Once again Mary Roberts Rinehart gives us a female protagonist as narrator, but this time in a work yards away from her more frothy concoctions.
Attended by servant Maggie and cook Delia, Miss Agnes Blakiston takes a house for the summer at Benton Station. As the story opens, she is grilling the agent handling the transaction and remarks she finds the presence of three bathrooms somewhat suspicious, given its owner Miss Emily Benton, now in her late 60s, usually lives there with only two servants. However, Miss Benton has made it plain she wishes the house rented out for the summer and the new plumbing is to make the house more attractive to a prospective tenant, which also explains the "[u]nbelievably cheap" rent.
The middle-aged Miss Blakiston took the house anticipating visits from young relatives but these do not occur for various reasons.

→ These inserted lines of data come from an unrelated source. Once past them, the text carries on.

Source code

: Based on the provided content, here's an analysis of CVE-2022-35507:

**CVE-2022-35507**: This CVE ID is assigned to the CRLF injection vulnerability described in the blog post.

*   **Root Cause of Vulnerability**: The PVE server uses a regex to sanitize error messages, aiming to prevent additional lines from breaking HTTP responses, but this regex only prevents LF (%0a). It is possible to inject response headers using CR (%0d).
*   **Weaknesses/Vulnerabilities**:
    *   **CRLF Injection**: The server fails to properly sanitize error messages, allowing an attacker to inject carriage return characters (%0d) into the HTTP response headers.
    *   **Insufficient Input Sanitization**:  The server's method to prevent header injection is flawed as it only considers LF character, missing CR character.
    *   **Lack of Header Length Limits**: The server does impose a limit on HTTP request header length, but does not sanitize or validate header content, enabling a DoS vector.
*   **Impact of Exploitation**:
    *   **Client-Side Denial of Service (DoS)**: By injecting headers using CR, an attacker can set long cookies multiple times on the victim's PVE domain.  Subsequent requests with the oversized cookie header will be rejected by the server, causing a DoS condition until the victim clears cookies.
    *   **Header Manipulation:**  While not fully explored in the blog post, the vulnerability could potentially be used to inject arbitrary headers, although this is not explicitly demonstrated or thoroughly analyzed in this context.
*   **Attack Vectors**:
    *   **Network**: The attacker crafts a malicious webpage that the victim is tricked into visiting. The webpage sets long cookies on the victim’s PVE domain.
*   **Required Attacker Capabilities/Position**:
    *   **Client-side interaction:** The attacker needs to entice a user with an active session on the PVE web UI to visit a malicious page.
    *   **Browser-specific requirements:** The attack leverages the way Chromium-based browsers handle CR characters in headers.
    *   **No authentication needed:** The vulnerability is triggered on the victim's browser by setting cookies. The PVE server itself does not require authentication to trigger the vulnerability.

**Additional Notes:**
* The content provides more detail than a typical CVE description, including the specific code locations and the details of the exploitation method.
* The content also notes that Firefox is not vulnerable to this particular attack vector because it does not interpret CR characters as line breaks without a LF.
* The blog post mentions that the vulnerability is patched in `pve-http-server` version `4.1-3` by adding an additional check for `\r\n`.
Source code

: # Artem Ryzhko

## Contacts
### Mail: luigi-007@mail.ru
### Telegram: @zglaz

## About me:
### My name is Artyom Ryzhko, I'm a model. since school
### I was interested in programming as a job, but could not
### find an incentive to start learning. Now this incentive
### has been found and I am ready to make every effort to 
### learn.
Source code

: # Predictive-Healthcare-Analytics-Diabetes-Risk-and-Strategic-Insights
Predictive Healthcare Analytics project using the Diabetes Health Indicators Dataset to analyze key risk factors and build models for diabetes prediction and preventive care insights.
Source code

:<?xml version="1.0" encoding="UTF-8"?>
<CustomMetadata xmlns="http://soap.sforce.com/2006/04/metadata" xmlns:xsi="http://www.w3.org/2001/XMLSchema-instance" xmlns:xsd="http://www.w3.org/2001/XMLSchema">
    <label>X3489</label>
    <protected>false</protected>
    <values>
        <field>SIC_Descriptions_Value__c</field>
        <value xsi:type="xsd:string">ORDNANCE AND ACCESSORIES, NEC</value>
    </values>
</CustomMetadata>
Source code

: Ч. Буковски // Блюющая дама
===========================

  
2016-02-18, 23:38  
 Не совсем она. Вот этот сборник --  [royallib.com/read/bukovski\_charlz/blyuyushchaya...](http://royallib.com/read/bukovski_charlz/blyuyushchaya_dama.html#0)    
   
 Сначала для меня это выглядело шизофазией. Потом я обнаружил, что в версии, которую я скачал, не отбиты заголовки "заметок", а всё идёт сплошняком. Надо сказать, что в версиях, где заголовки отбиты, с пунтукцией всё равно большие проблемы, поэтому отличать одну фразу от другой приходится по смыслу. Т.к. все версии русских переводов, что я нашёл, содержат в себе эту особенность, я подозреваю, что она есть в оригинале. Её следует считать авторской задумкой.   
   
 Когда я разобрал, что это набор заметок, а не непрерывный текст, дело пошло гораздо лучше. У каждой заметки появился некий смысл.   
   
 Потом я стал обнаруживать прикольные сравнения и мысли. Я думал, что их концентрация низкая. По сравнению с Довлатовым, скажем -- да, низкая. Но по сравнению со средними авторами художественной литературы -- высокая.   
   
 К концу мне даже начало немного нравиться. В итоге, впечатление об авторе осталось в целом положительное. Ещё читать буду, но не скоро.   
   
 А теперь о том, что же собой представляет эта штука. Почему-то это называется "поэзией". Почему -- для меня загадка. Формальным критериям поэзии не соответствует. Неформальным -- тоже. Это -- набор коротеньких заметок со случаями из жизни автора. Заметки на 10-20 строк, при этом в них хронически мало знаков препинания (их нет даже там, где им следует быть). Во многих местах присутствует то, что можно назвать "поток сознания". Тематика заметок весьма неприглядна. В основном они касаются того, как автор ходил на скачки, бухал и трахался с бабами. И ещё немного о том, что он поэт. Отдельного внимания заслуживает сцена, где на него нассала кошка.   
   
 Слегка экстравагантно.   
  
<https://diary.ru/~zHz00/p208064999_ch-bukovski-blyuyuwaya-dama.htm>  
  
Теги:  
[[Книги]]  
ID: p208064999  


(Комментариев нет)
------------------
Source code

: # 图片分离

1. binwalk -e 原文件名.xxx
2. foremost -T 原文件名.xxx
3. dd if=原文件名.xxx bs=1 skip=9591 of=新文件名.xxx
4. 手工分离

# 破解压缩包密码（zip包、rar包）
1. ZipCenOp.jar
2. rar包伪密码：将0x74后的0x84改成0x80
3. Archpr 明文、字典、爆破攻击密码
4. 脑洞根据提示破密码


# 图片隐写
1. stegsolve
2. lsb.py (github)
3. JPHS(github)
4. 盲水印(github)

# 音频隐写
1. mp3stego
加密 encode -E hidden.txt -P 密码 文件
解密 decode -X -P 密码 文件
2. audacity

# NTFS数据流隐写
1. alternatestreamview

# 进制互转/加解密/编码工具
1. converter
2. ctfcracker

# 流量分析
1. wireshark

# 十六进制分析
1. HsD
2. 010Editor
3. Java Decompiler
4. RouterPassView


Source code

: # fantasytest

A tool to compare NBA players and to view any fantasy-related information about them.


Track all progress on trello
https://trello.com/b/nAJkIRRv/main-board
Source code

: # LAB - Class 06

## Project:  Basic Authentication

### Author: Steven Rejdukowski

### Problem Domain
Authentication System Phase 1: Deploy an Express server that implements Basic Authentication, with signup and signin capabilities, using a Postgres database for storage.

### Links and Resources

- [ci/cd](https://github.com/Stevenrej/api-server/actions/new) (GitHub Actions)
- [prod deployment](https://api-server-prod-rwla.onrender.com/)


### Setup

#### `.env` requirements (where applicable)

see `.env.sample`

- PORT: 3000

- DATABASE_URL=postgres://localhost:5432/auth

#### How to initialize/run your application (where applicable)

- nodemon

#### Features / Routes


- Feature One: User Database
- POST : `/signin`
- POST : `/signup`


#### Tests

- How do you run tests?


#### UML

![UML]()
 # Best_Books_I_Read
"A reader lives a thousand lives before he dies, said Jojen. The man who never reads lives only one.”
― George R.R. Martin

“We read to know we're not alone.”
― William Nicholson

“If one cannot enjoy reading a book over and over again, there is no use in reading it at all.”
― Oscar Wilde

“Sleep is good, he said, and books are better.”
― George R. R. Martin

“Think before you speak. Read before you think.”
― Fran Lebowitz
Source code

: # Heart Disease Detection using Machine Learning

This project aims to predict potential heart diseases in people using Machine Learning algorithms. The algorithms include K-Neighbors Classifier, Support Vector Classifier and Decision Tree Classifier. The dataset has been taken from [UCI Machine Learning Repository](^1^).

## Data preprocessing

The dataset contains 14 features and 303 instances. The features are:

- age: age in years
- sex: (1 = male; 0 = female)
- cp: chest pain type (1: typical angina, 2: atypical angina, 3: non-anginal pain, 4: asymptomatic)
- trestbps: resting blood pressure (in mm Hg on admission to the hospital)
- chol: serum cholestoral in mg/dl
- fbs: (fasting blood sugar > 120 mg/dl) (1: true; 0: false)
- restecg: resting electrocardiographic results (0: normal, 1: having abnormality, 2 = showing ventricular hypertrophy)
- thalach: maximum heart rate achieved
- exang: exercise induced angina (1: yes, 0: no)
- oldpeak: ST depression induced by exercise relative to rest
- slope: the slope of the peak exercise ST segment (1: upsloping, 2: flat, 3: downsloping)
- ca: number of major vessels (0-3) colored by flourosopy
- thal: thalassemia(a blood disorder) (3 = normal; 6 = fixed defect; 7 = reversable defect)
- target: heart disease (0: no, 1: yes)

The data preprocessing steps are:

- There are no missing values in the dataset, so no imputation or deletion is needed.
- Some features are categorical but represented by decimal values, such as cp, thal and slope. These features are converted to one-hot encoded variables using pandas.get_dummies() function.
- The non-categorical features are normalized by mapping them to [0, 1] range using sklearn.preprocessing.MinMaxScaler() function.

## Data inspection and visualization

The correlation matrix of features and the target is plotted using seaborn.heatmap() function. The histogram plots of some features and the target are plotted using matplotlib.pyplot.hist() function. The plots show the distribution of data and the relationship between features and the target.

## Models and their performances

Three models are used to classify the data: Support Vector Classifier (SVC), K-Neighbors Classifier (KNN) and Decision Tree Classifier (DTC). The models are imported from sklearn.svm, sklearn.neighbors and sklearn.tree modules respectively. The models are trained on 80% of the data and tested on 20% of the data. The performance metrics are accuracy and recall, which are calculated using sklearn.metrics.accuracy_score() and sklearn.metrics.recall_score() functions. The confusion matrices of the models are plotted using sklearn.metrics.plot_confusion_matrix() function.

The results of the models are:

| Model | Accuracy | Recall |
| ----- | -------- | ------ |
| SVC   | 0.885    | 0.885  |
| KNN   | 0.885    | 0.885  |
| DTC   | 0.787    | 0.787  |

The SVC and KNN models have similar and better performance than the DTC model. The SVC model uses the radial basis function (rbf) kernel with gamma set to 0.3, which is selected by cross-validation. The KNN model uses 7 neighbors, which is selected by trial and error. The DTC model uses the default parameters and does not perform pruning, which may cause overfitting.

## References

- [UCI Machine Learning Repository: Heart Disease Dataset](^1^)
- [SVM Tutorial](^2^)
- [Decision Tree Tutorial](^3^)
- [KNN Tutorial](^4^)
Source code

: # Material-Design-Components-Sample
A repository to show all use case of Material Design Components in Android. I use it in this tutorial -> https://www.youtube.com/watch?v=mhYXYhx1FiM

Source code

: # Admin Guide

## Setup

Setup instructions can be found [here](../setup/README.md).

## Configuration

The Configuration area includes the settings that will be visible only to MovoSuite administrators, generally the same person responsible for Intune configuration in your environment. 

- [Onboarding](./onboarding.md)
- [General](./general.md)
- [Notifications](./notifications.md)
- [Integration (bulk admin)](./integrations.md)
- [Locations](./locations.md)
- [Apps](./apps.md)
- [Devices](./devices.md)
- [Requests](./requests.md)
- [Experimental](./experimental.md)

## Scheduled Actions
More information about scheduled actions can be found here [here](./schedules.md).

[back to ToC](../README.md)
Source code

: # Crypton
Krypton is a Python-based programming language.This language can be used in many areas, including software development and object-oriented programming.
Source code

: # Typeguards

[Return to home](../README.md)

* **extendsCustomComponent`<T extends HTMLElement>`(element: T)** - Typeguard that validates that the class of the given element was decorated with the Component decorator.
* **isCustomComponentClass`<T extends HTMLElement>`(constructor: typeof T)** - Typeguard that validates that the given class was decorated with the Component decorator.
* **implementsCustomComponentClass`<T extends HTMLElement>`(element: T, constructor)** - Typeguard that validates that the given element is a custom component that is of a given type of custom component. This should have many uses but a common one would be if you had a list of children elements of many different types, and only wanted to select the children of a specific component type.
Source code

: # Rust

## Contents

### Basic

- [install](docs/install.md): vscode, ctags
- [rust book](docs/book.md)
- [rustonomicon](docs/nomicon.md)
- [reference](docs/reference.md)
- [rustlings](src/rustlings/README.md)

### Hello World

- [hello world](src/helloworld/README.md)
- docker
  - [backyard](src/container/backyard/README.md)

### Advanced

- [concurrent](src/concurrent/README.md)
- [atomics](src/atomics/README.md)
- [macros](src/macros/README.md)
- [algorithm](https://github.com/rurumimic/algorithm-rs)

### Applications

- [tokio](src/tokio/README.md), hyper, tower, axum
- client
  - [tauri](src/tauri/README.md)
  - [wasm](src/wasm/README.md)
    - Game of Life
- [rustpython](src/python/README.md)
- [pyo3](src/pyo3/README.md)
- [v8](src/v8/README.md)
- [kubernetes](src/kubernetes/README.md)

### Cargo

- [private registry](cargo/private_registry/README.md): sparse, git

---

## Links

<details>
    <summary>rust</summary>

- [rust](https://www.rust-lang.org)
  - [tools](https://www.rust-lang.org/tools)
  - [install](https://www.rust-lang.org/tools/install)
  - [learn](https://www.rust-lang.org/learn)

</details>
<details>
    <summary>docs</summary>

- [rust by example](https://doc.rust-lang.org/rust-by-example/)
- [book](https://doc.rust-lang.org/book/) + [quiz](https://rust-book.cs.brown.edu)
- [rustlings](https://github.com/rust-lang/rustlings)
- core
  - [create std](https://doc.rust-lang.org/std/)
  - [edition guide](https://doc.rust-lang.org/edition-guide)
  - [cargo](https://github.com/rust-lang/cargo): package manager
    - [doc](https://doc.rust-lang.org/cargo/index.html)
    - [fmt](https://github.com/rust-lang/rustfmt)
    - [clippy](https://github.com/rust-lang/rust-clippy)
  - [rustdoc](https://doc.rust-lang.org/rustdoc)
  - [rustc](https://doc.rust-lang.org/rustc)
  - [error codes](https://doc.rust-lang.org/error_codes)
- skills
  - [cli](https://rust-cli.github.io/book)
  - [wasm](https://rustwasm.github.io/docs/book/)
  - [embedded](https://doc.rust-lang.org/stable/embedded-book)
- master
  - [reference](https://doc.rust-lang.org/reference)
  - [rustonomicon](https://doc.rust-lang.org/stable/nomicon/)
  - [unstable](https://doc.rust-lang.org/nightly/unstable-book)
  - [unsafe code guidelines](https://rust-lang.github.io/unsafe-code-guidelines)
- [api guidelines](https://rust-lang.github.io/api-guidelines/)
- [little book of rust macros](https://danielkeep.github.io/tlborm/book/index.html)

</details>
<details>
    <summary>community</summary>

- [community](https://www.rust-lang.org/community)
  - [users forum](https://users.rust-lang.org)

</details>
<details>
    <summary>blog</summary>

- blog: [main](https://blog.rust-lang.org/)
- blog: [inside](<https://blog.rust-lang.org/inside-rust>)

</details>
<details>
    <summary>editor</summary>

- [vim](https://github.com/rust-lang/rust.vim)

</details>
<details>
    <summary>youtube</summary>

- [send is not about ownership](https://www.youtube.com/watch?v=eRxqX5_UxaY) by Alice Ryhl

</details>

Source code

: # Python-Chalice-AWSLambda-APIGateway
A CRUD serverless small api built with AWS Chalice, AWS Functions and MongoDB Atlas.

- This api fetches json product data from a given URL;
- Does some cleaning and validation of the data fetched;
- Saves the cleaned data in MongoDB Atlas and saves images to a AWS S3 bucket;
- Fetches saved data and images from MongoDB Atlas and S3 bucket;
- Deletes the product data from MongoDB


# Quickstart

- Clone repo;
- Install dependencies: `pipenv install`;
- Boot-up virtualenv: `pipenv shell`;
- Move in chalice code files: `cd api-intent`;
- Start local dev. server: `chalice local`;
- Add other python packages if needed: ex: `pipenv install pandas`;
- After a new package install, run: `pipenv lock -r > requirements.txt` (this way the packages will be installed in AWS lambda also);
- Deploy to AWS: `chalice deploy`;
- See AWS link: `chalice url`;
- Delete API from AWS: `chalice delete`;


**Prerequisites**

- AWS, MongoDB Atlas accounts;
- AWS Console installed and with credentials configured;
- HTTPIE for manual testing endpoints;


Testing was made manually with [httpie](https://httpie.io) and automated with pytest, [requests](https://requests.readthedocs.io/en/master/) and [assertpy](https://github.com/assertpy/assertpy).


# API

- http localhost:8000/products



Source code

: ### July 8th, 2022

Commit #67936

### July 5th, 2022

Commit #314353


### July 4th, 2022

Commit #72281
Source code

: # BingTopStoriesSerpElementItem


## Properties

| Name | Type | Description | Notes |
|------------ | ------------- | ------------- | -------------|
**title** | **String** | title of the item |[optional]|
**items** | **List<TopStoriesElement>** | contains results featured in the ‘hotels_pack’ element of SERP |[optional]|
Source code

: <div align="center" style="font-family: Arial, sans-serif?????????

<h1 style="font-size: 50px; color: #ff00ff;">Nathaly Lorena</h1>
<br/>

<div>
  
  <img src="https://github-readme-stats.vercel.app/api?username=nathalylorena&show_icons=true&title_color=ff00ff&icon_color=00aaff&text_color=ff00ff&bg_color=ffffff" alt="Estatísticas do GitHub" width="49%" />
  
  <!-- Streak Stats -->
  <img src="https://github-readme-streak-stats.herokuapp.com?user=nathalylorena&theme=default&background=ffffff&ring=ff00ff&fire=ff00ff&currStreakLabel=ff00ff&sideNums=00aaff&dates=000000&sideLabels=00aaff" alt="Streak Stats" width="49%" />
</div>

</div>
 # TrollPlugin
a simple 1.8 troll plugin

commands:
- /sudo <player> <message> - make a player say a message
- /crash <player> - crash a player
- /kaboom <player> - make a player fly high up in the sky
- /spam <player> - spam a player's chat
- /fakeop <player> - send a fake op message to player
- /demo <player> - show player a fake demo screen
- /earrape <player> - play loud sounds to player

Thus at the end of June she writes Miss Benton saying she will not need the house, enclosing a cheque to cover the agreed upon rental amount. Miss Blakiston had some previous contact with the Bentons thirty years before and knows it is a highly regarded family once headed by the Revd Thaddeus Benton, father of Miss Emily. There was also Carlo, a now deceased son summed up in Miss Blakiston's narration as "hardly bearing out the Benton traditions of solidity and rectitude". Now only Miss Benton is alive, and she pleads with Miss Blakiston to stay for the summer.
Needless to say, Miss Blakiston agrees, although she begins to regret her change of heart when strange things begin to happen. The telephone rings at night but no one is there when it is answered, and on one or two mornings it is found on the floor. This frightens the three residents of the rented house to such an extent that Miss Blakiston develops an aversion to going anywhere near the back of the hall where the telephone stand is situated.
Certain signs show there is a nocturnal visitor creeping about the house. Is Miss Blakiston sleepwalking or are her nerves disordered and she is mistaken in believing someone unknown is entering the house during the night?
But then a confession to murder is discovered and Miss Blakiston decides to see if she can unravel the truth of the matter.
My verdict: The Confession is a novel which nowadays would no doubt be described as a psychological study of a crime and its after effects. I would not describe it as a thriller because investigation and revelation occur at a stately pace in keeping with its country setting and rural society, but it certainly has noir underpinnings. The reason for the crime is convincing, as is that for the confession of the title, and the reader may well ponder on both after completing the novel.